Nesta fase do processo dá-se também o indiciamento, que o Glossário da Ordem do Advogados define como “um ato formal, realizado eventualmente durante o inquérito policial, quando a autoridade policial se convencer de que determinada pessoa é a autora da infração penal”. Isto é, quando as pessoas são indiciadas, apontadas como potenciais autoras de crime.
É nesta fase que se encontra a Operação Influencer, após terem sido tornadas públicas as suspeitas que levaram à queda do governo.
O que acontece depois da investigação?
Terminada a investigação, o MP irá analisar todos os indícios recolhidos e decidir se quer efetivamente avançar para julgamento. Se sim, os arguidos são formalmente acusados e o caso avança para tribunal. Em crimes com molduras penais menos gravosas, o caso pode ser suspenso provisoriamente. Se não estiverem reunidas provas suficientes, o caso é arquivado.
É possível que seja solicitada uma fase de instrução. Esta fase processual facultativa visa comprovar judicialmente a decisão de avançar (ou não) para julgamento. Ou seja, os indícios recolhidos são analisados por um juiz que irá decidir se estes são suficientes para o processo avançar para julgamento.

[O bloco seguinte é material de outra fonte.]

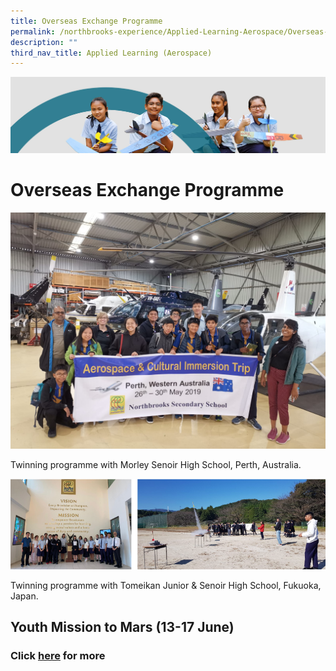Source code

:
 ```yaml
---
title: Overseas Exchange Programme
permalink: /northbrooks-experience/Applied-Learning-Aerospace/Overseas-Exchange-Programme/
description: ""
third_nav_title: Applied Learning (Aerospace)
---
```

![](/images/northbrooks%20experience.jpg)

Overseas Exchange Programme
===========================




![](/images/Overseas_Perth.jpeg)

Twinning programme with Morley Senoir High School, Perth, Australia. 





![](/images/OEP.png)

Twinning programme with Tomeikan Junior & Senoir High School, Fukuoka, Japan.


## Youth Mission to Mars (13-17 June)


### Click [here](/Youth-Mission-to-Mars-13-17-June/permalink/) for more
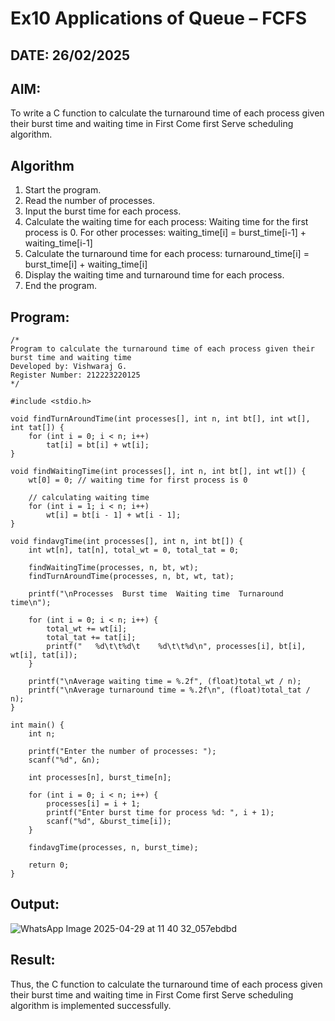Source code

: # Ex10 Applications of Queue – FCFS
## DATE: 26/02/2025
## AIM:
To write a C function to calculate the turnaround time of each process given their burst time and waiting time in First Come first Serve scheduling algorithm.
## Algorithm
1. Start the program.
2. Read the number of processes.
3. Input the burst time for each process.
4. Calculate the waiting time for each process:
   Waiting time for the first process is 0.
   For other processes: waiting_time[i] = burst_time[i-1] + waiting_time[i-1]
5. Calculate the turnaround time for each process: turnaround_time[i] = burst_time[i] + waiting_time[i]
6. Display the waiting time and turnaround time for each process.
7. End the program.
 

## Program:
```
/*
Program to calculate the turnaround time of each process given their burst time and waiting time
Developed by: Vishwaraj G.
Register Number: 212223220125
*/

#include <stdio.h>

void findTurnAroundTime(int processes[], int n, int bt[], int wt[], int tat[]) {
    for (int i = 0; i < n; i++)
        tat[i] = bt[i] + wt[i];
}

void findWaitingTime(int processes[], int n, int bt[], int wt[]) {
    wt[0] = 0; // waiting time for first process is 0

    // calculating waiting time
    for (int i = 1; i < n; i++)
        wt[i] = bt[i - 1] + wt[i - 1];
}

void findavgTime(int processes[], int n, int bt[]) {
    int wt[n], tat[n], total_wt = 0, total_tat = 0;

    findWaitingTime(processes, n, bt, wt);
    findTurnAroundTime(processes, n, bt, wt, tat);

    printf("\nProcesses  Burst time  Waiting time  Turnaround time\n");

    for (int i = 0; i < n; i++) {
        total_wt += wt[i];
        total_tat += tat[i];
        printf("   %d\t\t%d\t    %d\t\t%d\n", processes[i], bt[i], wt[i], tat[i]);
    }

    printf("\nAverage waiting time = %.2f", (float)total_wt / n);
    printf("\nAverage turnaround time = %.2f\n", (float)total_tat / n);
}

int main() {
    int n;

    printf("Enter the number of processes: ");
    scanf("%d", &n);

    int processes[n], burst_time[n];

    for (int i = 0; i < n; i++) {
        processes[i] = i + 1;
        printf("Enter burst time for process %d: ", i + 1);
        scanf("%d", &burst_time[i]);
    }

    findavgTime(processes, n, burst_time);
    
    return 0;
}

```

## Output:
![WhatsApp Image 2025-04-29 at 11 40 32_057ebdbd](https://github.com/user-attachments/assets/d5fa2634-12ee-4294-ae80-151f3708ea91)

## Result:
Thus, the C function to calculate the turnaround time of each process given their burst time and waiting time in First Come first Serve scheduling algorithm is implemented successfully.
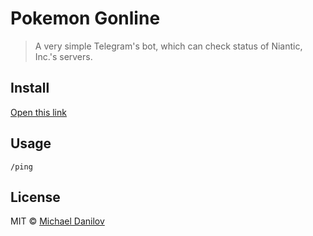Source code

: # Pokemon Gonline

> A very simple Telegram's bot, which can check status of Niantic, Inc.'s servers.


## Install

[Open this link](http://telegram.me/pokemongonlinebot)


## Usage

```
/ping
```


## License

MIT © [Michael Danilov](https://danilov.me)

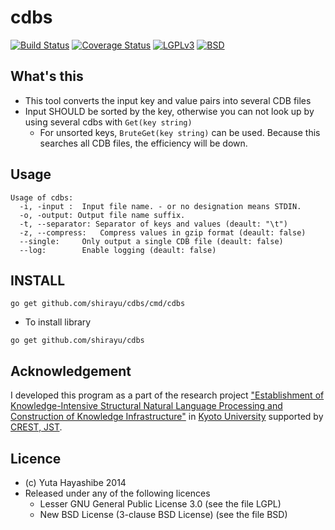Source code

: 
# cdbs

[![Build Status](https://travis-ci.org/shirayu/cdbs.svg?branch=master)](https://travis-ci.org/shirayu/cdbs)
[![Coverage Status](https://coveralls.io/repos/shirayu/cdbs/badge.png)](https://coveralls.io/r/shirayu/cdbs)
[![LGPLv3](https://img.shields.io/badge/license-LGPLv3-blue.svg)](LGPLv3)
[![BSD](https://img.shields.io/badge/license-BSD-blue.svg)](BSD)


## What's this

- This tool converts the input key and value pairs into several CDB files
- Input SHOULD be sorted by the key, otherwise you can not look up by using several cdbs with ``Get(key string)``
    - For unsorted keys, ``BruteGet(key string)`` can be used. Because this searches all CDB files, the efficiency will be down.

## Usage
```
Usage of cdbs:
  -i, -input :  Input file name. - or no designation means STDIN.
  -o, -output: Output file name suffix.
  -t, --separator: Separator of keys and values (deault: "\t")
  -z, --compress:   Compress values in gzip format (deault: false)
  --single:     Only output a single CDB file (deault: false)
  --log:        Enable logging (deault: false)
```

## INSTALL

```
go get github.com/shirayu/cdbs/cmd/cdbs
```

- To install library
```
go get github.com/shirayu/cdbs
```

## Acknowledgement

I developed this program as a part of the research project 
["Establishment of Knowledge-Intensive Structural Natural Language Processing and Construction of Knowledge Infrastructure"](http://nlp.ist.i.kyoto-u.ac.jp/CREST/?en)
in [Kyoto University](http://www.kyoto-u.ac.jp/en)
supported by [CREST, JST](http://www.jst.go.jp/kisoken/crest/en/).


## Licence

- (c) Yuta Hayashibe 2014
- Released under any of the following licences
    - Lesser GNU General Public License 3.0 (see the file LGPL)
    - New BSD License (3-clause BSD License) (see the file BSD)

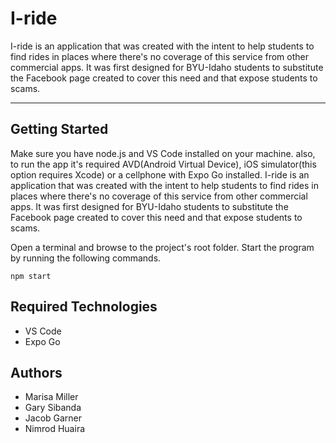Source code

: # I-ride
I-ride is an application that was created with the intent to help students to find rides in places where there's no coverage of this service from other commercial apps. It was first designed for BYU-Idaho students to substitute the Facebook page created to cover this need and that expose students to scams.

---
## Getting Started
Make sure you have node.js and VS Code installed on your machine. also, to run the app it's required AVD(Android Virtual Device),  iOS simulator(this option requires Xcode) or a cellphone with Expo Go installed.
I-ride is an application that was created with the intent to help students to find rides in places where there's no coverage of this service from other commercial apps. It was first designed for BYU-Idaho students to substitute the Facebook page created to cover this need and that expose students to scams.

Open a terminal and browse to the project's root folder. Start the program by running the following commands.
```
npm start
```

## Required Technologies
* VS Code
* Expo Go

## Authors
* Marisa Miller
* Gary Sibanda
* Jacob Garner
* Nimrod Huaira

Importa sublinhar que a acusação, como define o Glossário da Ordem dos Advogados, é uma “peça processual apresentada pelo Ministério Público, no âmbito da qual alguém é acusado de ter cometido crime(s) pelos quais deverá ser julgado”. Ou seja, não se tratam de factos provados, mas sim suspeitas que recaem sob os arguidos, que o MP tentará provar como verdadeiras e a defesa tentará refutar.
Compete ao juiz ou júri que está a analisar a matéria submetida a julgamento chegar a uma conclusão sobre a acusação. A essa decisão proferida damos o nome de veredicto. Contudo, ainda durante o julgamento, caso o próprio MP chegue à conclusão que não há provas suficientes para condenar, poderá pedir a absolvição.
Quais as funções do MP em todo este processo?
Na área penal, o MP desempenha vários papéis em diferentes momentos. Em primeiro lugar, compete ao MP receber as denúncias e abrir o processo. Iniciando-se a fase de inquérito, o MP é o responsável pela investigação. Embora a recolha de provas seja feita por agentes policiais, compete ao MP orientar a polícia quanto às diligências a serem realizadas.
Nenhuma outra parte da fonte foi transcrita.